Intitulée « La pauvreté en héritage », cette étude repose sur le suivi de plus de 18 000 élèves entrés en sixième en 2007 jusqu'à leurs 26-27 ans en 2023, avec une diminution de 55% au fil du temps de la cohorte. Elle retient une définition multidimensionnelle de la pauvreté, combinant vulnérabilités économique, matérielle (absence d'ordinateur ou d'Internet), administrative (statut de boursier) et ressentie.

À la rentrée 2007-2008, 55,6 % des élèves du panel n'étaient confrontés à aucune vulnérabilité, tandis que 10,1 % en cumulaient trois ou quatre, qualifiées de « pauvreté sévère ».

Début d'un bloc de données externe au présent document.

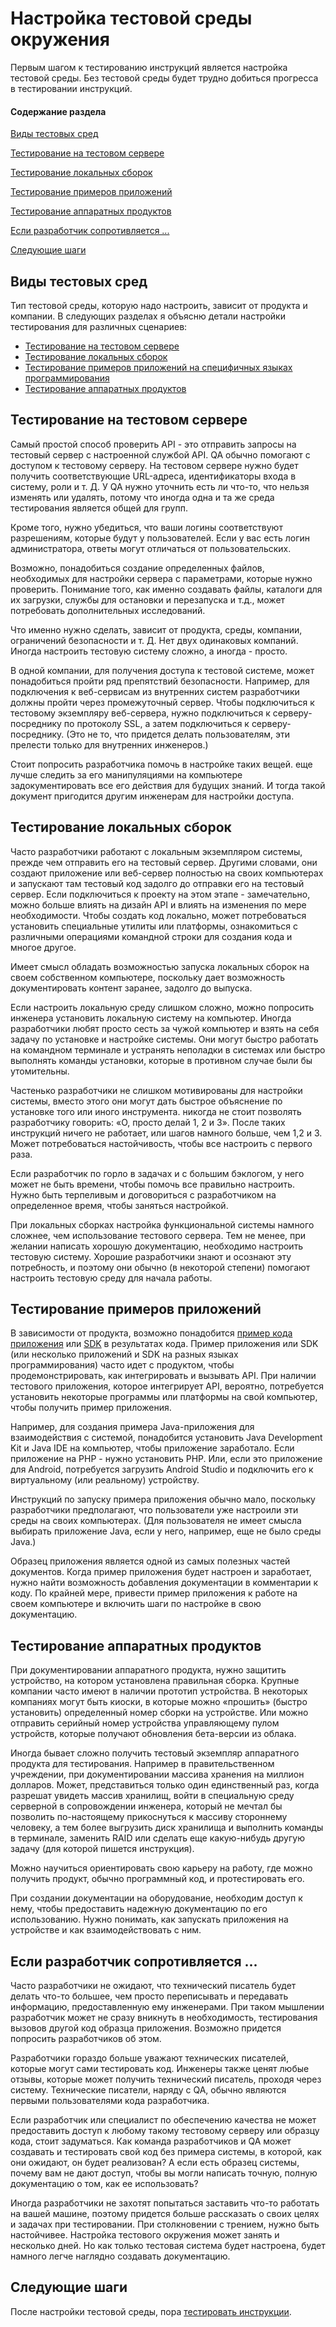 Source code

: # Настройка тестовой среды окружения

Первым шагом к тестированию инструкций является настройка тестовой среды. Без тестовой среды будет трудно добиться прогресса в тестировании инструкций.

#### Содержание раздела

[Виды тестовых сред](#environments)

[Тестирование на тестовом сервере](#testServer)

[Тестирование локальных сборок](#builds)

[Тестирование примеров приложений](#sampleApps)

[Тестирование аппаратных продуктов](#hardware)

[Если разработчик сопротивляется ...](#resistance)

[Следующие шаги](#next)

<a name="environments"></a>
## Виды тестовых сред

Тип тестовой среды, которую надо настроить, зависит от продукта и компании. В следующих разделах я объясню детали настройки тестирования для различных сценариев:

- [Тестирование на тестовом сервере](#testServer)
- [Тестирование локальных сборок](#builds)
- [Тестирование примеров приложений на специфичных языках программирования](#sampleApps)
- [Тестирование аппаратных продуктов](#hardware)

<a name="testServer"></a>
## Тестирование на тестовом сервере

Самый простой способ проверить API - это отправить запросы на тестовый сервер с настроенной службой API. QA обычно помогают с доступом к тестовому серверу. На тестовом сервере нужно будет получить соответствующие URL-адреса, идентификаторы входа в систему, роли и т. Д. У QA нужно уточнить есть ли что-то, что нельзя изменять или удалять, потому что иногда одна и та же среда тестирования является общей для групп.

Кроме того, нужно убедиться, что ваши логины соответствуют разрешениям, которые будут у пользователей. Если у вас есть логин администратора, ответы могут отличаться от пользовательских.

Возможно, понадобиться создание определенных файлов, необходимых для настройки сервера с параметрами, которые нужно проверить. Понимание того, как именно создавать файлы, каталоги для их загрузки, службы для остановки и перезапуска и т.д., может потребовать дополнительных исследований.

Что именно нужно сделать, зависит от продукта, среды, компании, ограничений безопасности и т. Д. Нет двух одинаковых компаний. Иногда настроить тестовую систему сложно, а иногда - просто.

В одной компании, для получения доступа к тестовой системе, может понадобиться пройти ряд препятствий безопасности. Например, для подключения к веб-сервисам из внутренних систем разработчики должны пройти через промежуточный сервер. Чтобы подключиться к тестовому экземпляру веб-сервера, нужно подключиться к серверу-посреднику по протоколу SSL, а затем подключиться к серверу-посреднику. (Это не то, что придется делать пользователям, эти прелести только для внутренних инженеров.)

Стоит попросить разработчика помочь в настройке таких вещей. еще лучше следить за его манипуляциями на компьютере задокументировать все его действия для будущих знаний.  И тогда такой документ пригодится другим инженерам для настройки доступа.

<a name="builds"></a>
## Тестирование локальных сборок

Часто разработчики работают с локальным экземпляром системы, прежде чем отправить его на тестовый сервер. Другими словами, они создают приложение или веб-сервер полностью на своих компьютерах и запускают там тестовый код задолго до отправки его на тестовый сервер. Если подключиться к проекту на этом этапе -  замечательно, можно больше влиять на дизайн API и влиять на изменения по мере необходимости. Чтобы создать код локально, может потребоваться установить специальные утилиты или платформы, ознакомиться с различными операциями командной строки для создания кода и многое другое.

Имеет смысл обладать возможностью запуска локальных сборок на своем собственном компьютере, поскольку дает возможность документировать контент заранее, задолго до выпуска.

Если настроить локальную среду слишком сложно, можно попросить инженера установить локальную систему на компьютер. Иногда разработчики любят просто сесть за чужой компьютер и взять на себя задачу по установке и настройке системы. Они могут быстро работать на командном терминале и устранять неполадки в системах или быстро выполнять команды установки, которые в противном случае были бы утомительны.

Частенько разработчики не слишком мотивированы для настройки системы, вместо этого они могут дать быстрое объяснение по установке того или иного инструмента. никогда не стоит позволять разработчику говорить: «О, просто делай 1, 2 и 3». После таких инструкций ничего не работает, или шагов намного больше, чем 1,2 и 3. Может потребоваться настойчивость, чтобы все настроить с первого раза.

Если разработчик по горло в задачах и с большим бэклогом, у него может не быть времени, чтобы помочь все правильно настроить. Нужно быть терпеливым и  договориться с разработчиком на определенное время, чтобы заняться настройкой.

При локальных сборках настройка функциональной системы намного сложнее, чем использование тестового сервера. Тем не менее, при желании написать хорошую документацию, необходимо настроить тестовую систему. Хорошие разработчики знают и осознают эту потребность, и поэтому они обычно (в некоторой степени) помогают настроить тестовую среду для начала работы.

<a name="sampleApps"></a>
## Тестирование примеров приложений

В зависимости от продукта, возможно понадобится [пример кода приложения](../conceptual-topics/code-samples.md) или [SDK](../conceptual-topics/sdks-sample-apps.md) в результатах кода. Пример приложения или SDK (или несколько приложений и SDK на разных языках программирования) часто идет с продуктом, чтобы продемонстрировать, как интегрировать и вызывать API. При наличии тестового приложения, которое интегрирует API, вероятно, потребуется установить некоторые программы или платформы на свой компьютер, чтобы получить пример приложения.

Например, для создания примера Java-приложения для взаимодействия с системой, понадобится установить Java Development Kit и Java IDE на компьютер, чтобы приложение заработало. Если приложение на PHP - нужно установить PHP. Или, если это приложение для Android, потребуется загрузить Android Studio и подключить его к виртуальному (или реальному) устройству.

Инструкций по запуску примера приложения обычно мало, поскольку разработчики предполагают, что пользователи уже настроили эти среды на своих компьютерах. (Для пользователя не имеет смысла выбирать приложение Java, если у него, например, еще не было среды Java.)

Образец приложения является одной из самых полезных частей документов. Когда пример приложения будет настроен и заработает, нужно найти возможность добавления документации в комментарии к коду. По крайней мере, привести пример приложения к работе на своем компьютере и включить шаги по настройке в свою документацию.

<a name="hardware"></a>
## Тестирование аппаратных продуктов

При документировании аппаратного продукта, нужно защитить устройство, на котором установлена ​​правильная сборка. Крупные компании часто имеют в наличии прототип устройства. В некоторых компаниях могут быть киоски, в которые можно «прошить» (быстро установить) определенный номер сборки на устройстве. Или можно отправить серийный номер устройства управляющему пулом устройств, которые получают обновления бета-версии из облака.

Иногда бывает сложно получить тестовый экземпляр аппаратного продукта для тестирования. Например в правительственном учреждении, при документировании массива хранения на миллион долларов. Может, представиться только один единственный раз, когда разрешат увидеть массив хранилищ, войти в специальную среду серверной в сопровождении инженера, который не мечтал бы позволить по-настоящему прикоснуться к массиву стороннему человеку, а тем более выгрузить диск хранилища и выполнить команды в терминале, заменить RAID или сделать еще какую-нибудь другую задачу (для которой пишется инструкция).

Можно научиться ориентировать свою карьеру на работу, где можно получить продукт, обычно программный код, и протестировать его.

При создании документации на оборудование, необходим доступ к нему, чтобы предоставить надежную документацию по его использованию. Нужно понимать, как запускать приложения на устройстве и как взаимодействовать с ним.

<a name="resistance"></a>
## Если разработчик сопротивляется ...

Часто разработчики не ожидают, что технический писатель будет делать что-то большее, чем просто переписывать и передавать информацию, предоставленную ему инженерами. При таком мышлении разработчик может не сразу вникнуть в необходимость, тестирования вызовов другой код образца приложения. Возможно придется попросить разработчиков об этом.

Разработчики гораздо больше уважают технических писателей, которые могут сами тестировать код. Инженеры также ценят любые отзывы, которые может получить технический писатель, проходя через систему. Технические писатели, наряду с QA, обычно являются первыми пользователями кода разработчика.

Если разработчик или специалист по обеспечению качества не может предоставить доступ к любому такому тестовому серверу или образцу кода, стоит задуматься. Как команда разработчиков и QA может создавать и тестировать свой код без примера системы, в которой, как они ожидают, он будет реализован? А если есть образец системы, почему вам не дают доступ, чтобы вы могли написать точную, полную документацию о том, как ее использовать?

Иногда разработчики не захотят попытаться заставить что-то работать на вашей машине, поэтому  придется больше рассказать о своих целях и задачах при тестировании. При столкновении с трением, нужно быть настойчивее. Настройка тестового окружения может занять и несколько дней. Но как только тестовая система будет настроена, будет намного легче наглядно создавать документацию.

<a name="next"></a>
## Следующие шаги

После настройки тестовой среды, пора [тестировать инструкции](test-instructions-yourself.md).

Les élèves les plus exposés grandissent plus souvent dans des environnements familiaux défavorisés, marqués par la monoparentalité (49% contre 6% chez les personnes considérées non pauvres) et un niveau de diplôme parental faible : pour près d'un sur deux en pauvreté sévère, le diplôme le plus élevé des parents est le brevet ou moins (5 % chez les non-exposés).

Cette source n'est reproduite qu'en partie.